Problem statement:
This exercise asks for every line of the material that includes the word "markChatNotificationsAsRead".
+ + + +
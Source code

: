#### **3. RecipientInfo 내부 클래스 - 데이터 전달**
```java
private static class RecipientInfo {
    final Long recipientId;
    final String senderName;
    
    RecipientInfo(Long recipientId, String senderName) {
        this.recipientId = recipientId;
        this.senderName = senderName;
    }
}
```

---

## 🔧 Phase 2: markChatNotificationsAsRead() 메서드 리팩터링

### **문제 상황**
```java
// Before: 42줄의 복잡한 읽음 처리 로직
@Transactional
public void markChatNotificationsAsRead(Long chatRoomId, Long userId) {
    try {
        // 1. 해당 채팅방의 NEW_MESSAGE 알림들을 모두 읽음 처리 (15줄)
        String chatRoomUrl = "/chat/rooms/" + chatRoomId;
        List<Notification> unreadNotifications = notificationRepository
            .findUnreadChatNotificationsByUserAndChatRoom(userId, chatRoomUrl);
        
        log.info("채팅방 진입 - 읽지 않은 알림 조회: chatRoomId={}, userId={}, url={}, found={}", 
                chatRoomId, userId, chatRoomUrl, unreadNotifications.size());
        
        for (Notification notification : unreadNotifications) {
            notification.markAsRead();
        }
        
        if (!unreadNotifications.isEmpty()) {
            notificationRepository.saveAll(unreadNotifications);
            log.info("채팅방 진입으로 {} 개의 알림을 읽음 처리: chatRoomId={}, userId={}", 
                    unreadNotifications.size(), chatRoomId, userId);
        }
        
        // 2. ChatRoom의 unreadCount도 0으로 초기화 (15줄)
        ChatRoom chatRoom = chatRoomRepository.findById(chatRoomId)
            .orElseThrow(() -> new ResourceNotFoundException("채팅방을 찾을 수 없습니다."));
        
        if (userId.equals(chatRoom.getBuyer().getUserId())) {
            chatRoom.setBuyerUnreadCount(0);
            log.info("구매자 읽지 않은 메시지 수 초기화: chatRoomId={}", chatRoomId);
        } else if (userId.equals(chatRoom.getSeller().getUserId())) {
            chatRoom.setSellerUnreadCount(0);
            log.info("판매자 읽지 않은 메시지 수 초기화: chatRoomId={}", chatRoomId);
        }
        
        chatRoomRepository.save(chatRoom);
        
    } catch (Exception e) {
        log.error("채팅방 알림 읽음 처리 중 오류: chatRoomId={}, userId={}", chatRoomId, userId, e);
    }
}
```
+ + + +
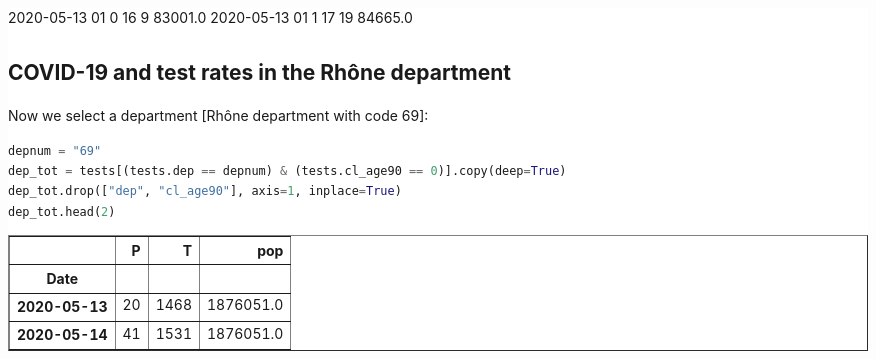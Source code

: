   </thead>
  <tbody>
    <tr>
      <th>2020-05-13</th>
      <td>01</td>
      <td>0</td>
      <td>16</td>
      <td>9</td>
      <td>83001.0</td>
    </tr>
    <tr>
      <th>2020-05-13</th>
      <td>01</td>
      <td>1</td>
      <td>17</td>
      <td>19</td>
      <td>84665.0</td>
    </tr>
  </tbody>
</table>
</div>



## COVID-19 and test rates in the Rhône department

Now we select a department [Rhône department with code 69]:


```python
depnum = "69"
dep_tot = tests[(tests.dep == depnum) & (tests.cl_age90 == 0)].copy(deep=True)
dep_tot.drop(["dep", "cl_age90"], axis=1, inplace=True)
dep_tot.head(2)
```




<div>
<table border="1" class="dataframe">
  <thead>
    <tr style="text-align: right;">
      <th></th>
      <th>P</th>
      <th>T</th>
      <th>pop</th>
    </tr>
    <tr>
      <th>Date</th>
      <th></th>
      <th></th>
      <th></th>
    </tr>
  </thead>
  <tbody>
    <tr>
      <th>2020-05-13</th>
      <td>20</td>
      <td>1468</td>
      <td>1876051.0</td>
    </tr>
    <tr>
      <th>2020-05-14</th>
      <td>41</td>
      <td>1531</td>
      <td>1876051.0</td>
+ + + +
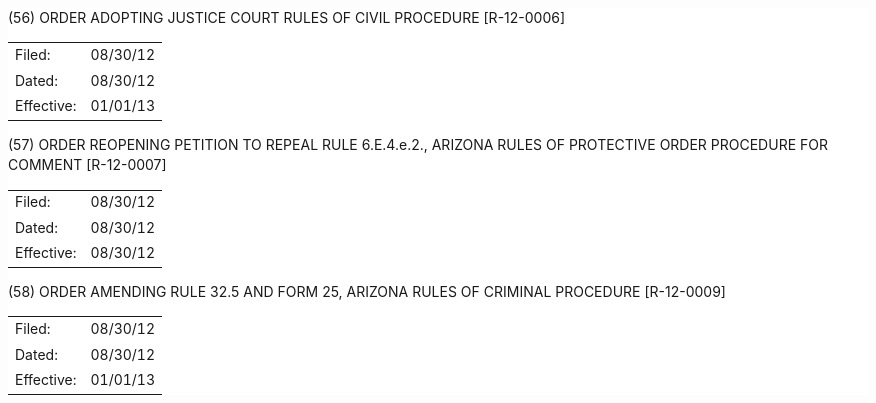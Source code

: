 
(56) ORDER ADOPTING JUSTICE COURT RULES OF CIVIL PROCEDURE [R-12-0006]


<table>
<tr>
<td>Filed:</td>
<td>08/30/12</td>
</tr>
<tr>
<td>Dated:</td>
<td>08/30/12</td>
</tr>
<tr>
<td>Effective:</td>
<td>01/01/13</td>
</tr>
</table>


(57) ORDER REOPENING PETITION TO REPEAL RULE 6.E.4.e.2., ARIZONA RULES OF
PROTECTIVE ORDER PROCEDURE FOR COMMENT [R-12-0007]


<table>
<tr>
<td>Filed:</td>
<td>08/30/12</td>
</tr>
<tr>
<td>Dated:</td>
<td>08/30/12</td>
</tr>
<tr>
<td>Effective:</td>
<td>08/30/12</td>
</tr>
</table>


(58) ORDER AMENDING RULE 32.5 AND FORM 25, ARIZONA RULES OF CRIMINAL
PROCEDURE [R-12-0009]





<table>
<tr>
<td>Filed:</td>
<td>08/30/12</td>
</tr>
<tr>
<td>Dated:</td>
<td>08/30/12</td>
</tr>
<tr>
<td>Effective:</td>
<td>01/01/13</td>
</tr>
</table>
+ + + +
Response to this task:
## 🔧 Phase 2: markChatNotificationsAsRead() 메서드 리팩터링
public void markChatNotificationsAsRead(Long chatRoomId, Long userId) {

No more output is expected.